Chronic neglect and lax oversight by Montgomery County managers led to hundreds of thousands of taxpayer dollars being wasted in a tuition assistance program for county employees, according to a damning new report issued by the county’s independent inspector general.
Inspector General Thomas Dagley said the county’s lack of action and oversight had led to a situation that “will continue to expose county taxpayer dollars to waste and abuse” until changes are made.
Dagley’s report comes less than a week after the county charged in a civil lawsuit that county police officer Aaron Bailey and his training company defrauded taxpayers by more than $400,000 by using the tuition assistance program to sell guns to public safety officials at steep discounts.
The critical portrait of county managers is more bad news for County Executive Ike Leggett: The county lost a decision in arbitration to keep the tuition assistance program suspended for police officers; and The Examiner reported Sunday that federal investigators are probing the program, the third federal examination of county spending practices in the last two years.

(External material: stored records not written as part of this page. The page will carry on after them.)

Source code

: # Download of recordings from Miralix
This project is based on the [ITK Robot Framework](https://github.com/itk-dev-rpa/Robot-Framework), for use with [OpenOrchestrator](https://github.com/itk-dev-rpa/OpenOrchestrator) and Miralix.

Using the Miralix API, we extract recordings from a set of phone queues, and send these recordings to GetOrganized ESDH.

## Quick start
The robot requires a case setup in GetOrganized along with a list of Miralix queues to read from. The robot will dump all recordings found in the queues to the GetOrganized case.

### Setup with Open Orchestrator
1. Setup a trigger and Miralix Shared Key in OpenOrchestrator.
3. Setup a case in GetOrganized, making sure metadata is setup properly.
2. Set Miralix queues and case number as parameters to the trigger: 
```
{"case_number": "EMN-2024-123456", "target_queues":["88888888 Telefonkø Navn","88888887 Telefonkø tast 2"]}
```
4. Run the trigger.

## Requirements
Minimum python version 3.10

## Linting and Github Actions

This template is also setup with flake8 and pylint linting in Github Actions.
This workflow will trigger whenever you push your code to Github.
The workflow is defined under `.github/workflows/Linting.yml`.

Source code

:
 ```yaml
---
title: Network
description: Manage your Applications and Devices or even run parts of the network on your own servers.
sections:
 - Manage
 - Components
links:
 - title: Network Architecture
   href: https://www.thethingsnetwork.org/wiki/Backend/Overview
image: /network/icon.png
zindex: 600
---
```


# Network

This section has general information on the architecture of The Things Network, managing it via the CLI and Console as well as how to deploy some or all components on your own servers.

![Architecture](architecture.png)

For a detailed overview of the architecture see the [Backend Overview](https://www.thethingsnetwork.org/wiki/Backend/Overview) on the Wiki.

Among the IG’s key findings:
» The county Office of Human Resources’ lack of oversight and “inadequate internal controls” resulted in 216 public safety officials buying semiautomatic weapons for personal use that appear to be mostly funded by taxpayers.
» The county doesn’t have “proper management oversight and controls” to keep track of police officers’ time sheets. A random sample by the IG’s office found that 30 of 60 police officers who took a tuition assistance course in the last three years did so while on duty, despite certifying they wouldn’t.
» The county ignored procurement procedures for awarding contracts over $5,000. For example, the finance department paid Bailey’s company up to $60,000 almost monthly for more than a year without following procedures.
» The county’s Ethics Commission, which regulates employees’ secondary employment, doesn’t properly guard against potential conflict of interest. Nine training companies, in which county employees had an economic interest, made $638,884 through the tuition program.
Chief Administrative Officer Tim Firestine wrote in a memo that the county had done “extensive work” to reform the tuition program. In addition to the lawsuit against Bailey, the police department was reviewing time sheets of officers who took tuition assistance courses since 2007, and the county had implemented new controls that he said would deter fraud.
The county suspended the program in September after The Examiner reported that county funds were being used for questionable classes, such as Bible and glass-fusing classes.
The Ethics Commission said none of its rules had been broken, and Leggett’s spokesman said procurement rules don’t apply to employee benefit programs such as tuition assistance.